World trade gets new lease on life
| JOHANNESBURG, SOUTH AFRICA
Keep the bicycle moving - or it will fall over and crash.
That was the basic rationale behind a successful late-night negotiating session between members of the 147-nation World Trade Organization in Geneva this weekend that resulted in keeping complicated global trade talks rolling forward - and maybe even shifting into a higher gear.
It's the second time in the past year that the "bicycle" of talks - as trade observers call it - nearly stalled and tipped. The first was in Cancún, Mexico, in September, when developing countries stalked out of talks because of what they saw as intransigence on the part of rich traders like the US and Euorpe.
The new agreement is a promise by rich and poor nations to consider politically tough concessions - like lowering trade barriers and reducing subsidies to farmers - in the future. It means the 60-year tradition of global trade talks won't fall apart - good news for globalization's backers.

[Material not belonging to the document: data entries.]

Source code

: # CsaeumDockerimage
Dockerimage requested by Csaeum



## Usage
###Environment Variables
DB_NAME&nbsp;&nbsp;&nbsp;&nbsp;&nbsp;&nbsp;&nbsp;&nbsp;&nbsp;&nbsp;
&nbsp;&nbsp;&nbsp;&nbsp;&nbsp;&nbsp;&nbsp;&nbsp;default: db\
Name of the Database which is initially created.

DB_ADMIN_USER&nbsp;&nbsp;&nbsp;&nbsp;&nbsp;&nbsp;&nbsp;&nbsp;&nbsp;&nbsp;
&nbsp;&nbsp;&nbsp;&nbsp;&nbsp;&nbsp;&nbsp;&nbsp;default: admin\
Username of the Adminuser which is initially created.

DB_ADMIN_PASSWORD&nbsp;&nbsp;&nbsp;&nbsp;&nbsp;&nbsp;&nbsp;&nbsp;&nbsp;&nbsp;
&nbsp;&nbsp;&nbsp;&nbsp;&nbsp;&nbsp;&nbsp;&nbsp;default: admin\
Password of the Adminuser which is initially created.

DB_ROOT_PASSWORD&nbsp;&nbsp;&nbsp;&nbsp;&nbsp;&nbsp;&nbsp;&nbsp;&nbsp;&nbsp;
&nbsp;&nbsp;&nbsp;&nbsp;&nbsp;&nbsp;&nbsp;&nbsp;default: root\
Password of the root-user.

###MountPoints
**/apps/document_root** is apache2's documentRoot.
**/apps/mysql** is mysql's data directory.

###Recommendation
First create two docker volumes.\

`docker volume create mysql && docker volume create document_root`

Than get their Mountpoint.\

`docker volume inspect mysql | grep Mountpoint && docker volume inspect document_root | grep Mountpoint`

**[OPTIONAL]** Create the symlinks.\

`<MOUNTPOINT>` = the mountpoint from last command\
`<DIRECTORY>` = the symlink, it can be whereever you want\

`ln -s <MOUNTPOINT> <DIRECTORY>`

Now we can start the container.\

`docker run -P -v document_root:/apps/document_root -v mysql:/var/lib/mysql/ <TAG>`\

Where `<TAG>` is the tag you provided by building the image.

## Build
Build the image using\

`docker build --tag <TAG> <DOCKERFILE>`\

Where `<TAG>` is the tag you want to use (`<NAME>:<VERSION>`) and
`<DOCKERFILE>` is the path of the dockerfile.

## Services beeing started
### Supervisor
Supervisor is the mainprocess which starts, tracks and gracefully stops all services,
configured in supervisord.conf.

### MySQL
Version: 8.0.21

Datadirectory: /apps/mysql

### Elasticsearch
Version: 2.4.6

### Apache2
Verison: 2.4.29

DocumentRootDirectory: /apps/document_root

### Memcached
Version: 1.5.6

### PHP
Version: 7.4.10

If the talks had imploded, observers warn, the world risked being plunged back into a time like the 1930s, when the American and global recessions were prolonged by an absence of international cooperation on trade. It also means serious trade talks will resume early next year, after the US election. And, in the meantime, it means Democratic presidential nominee John Kerry lost a foreign-policy issue with which to criticize President Bush.

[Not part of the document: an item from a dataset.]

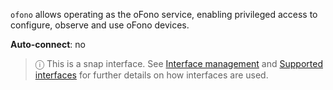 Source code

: `ofono` allows operating as the oFono service, enabling privileged access to configure, observe and use oFono devices.

**Auto-connect**: no

> ⓘ  This is a snap interface. See [Interface management](/t/interface-management/6154) and [Supported interfaces](/t/supported-interfaces/7744) for further details on how interfaces are used.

"It's a real shot in the arm," says Peter Draper of the South African Institute for International Affairs here. It allows the WTO to put the current round of talks "into a state of suspension for six months" while the US has its election and the EU shuffles its trade staff. And, he says, "When things get back under way next year there will be a fairly solid framework from which to start."
Or, as EU trade commissioner Pascal Lamy put it: "I said in Cancún the WTO was in intensive care. Today not only is it out of hospital, it is up and running."

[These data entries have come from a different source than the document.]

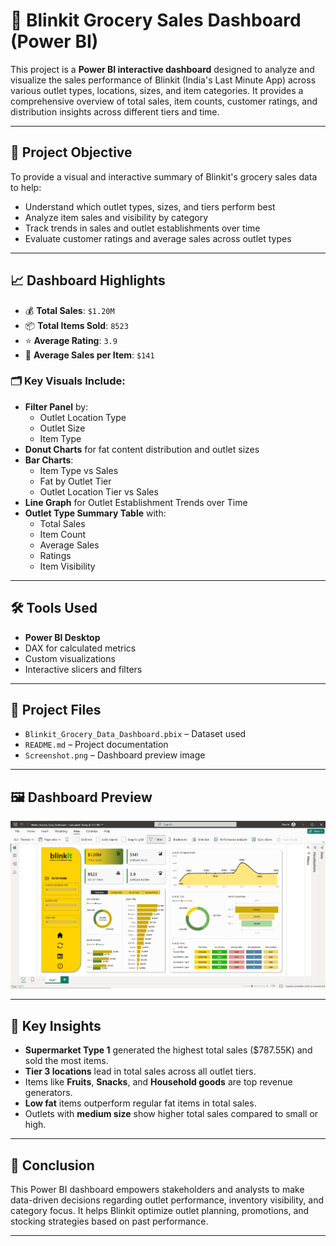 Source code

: # 🛒 Blinkit Grocery Sales Dashboard (Power BI)

This project is a **Power BI interactive dashboard** designed to analyze and visualize the sales performance of Blinkit (India's Last Minute App) across various outlet types, locations, sizes, and item categories. It provides a comprehensive overview of total sales, item counts, customer ratings, and distribution insights across different tiers and time.

---

## 📌 Project Objective

To provide a visual and interactive summary of Blinkit's grocery sales data to help:
- Understand which outlet types, sizes, and tiers perform best
- Analyze item sales and visibility by category
- Track trends in sales and outlet establishments over time
- Evaluate customer ratings and average sales across outlet types

---

## 📈 Dashboard Highlights

- 💰 **Total Sales**: `$1.20M`
- 📦 **Total Items Sold**: `8523`
- ⭐ **Average Rating**: `3.9`
- 🛒 **Average Sales per Item**: `$141`

### 🗂️ Key Visuals Include:
- **Filter Panel** by:
  - Outlet Location Type
  - Outlet Size
  - Item Type
- **Donut Charts** for fat content distribution and outlet sizes
- **Bar Charts**:
  - Item Type vs Sales
  - Fat by Outlet Tier
  - Outlet Location Tier vs Sales
- **Line Graph** for Outlet Establishment Trends over Time
- **Outlet Type Summary Table** with:
  - Total Sales
  - Item Count
  - Average Sales
  - Ratings
  - Item Visibility

---

## 🛠️ Tools Used

- **Power BI Desktop**
- DAX for calculated metrics
- Custom visualizations
- Interactive slicers and filters

---

## 📂 Project Files

- `Blinkit_Grocery_Data_Dashboard.pbix` – Dataset used
- `README.md` – Project documentation
- `Screenshot.png` – Dashboard preview image

---

## 🖼️ Dashboard Preview

![Dashboard Preview](./Screenshot%202025-07-03%20200255.png)

---

## 📌 Key Insights

- **Supermarket Type 1** generated the highest total sales ($787.55K) and sold the most items.
- **Tier 3 locations** lead in total sales across all outlet tiers.
- Items like **Fruits**, **Snacks**, and **Household goods** are top revenue generators.
- **Low fat** items outperform regular fat items in total sales.
- Outlets with **medium size** show higher total sales compared to small or high.

---

## 🧠 Conclusion

This Power BI dashboard empowers stakeholders and analysts to make data-driven decisions regarding outlet performance, inventory visibility, and category focus. It helps Blinkit optimize outlet planning, promotions, and stocking strategies based on past performance.

---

For all its tentative wording, the new trade deal does augur for dramatic movement in the future.
One major concession would mostly affect the European Union - home of massive subsidies to farmers: If the current round of talks is completed, the agreement reads, all subsidy payments to farmers for exported products will be eliminated "by a credible end date." Observers say this date could be around the year 2020.
Another potential concession, although vaguely worded, commits the US to aim for "ambitious" and "expeditious" cuts in subsidies to cotton farmers. Currently the US give some $3.9 billion in assistance to about 25,000 cotton farmers. The WTO recently ruled that this aid is illegal - though the US has been reluctant to change, because cotton farmers have big political clout.
African nations, particularly the four big West African cotton producers - Benin, Senegal, Burkina Faso, and Mali - agreed to back off on their demand for separate negotiations on cotton. In return they'll get extra assistance from institutions like the World Bank. "They were basically bought off," says Mr. Draper.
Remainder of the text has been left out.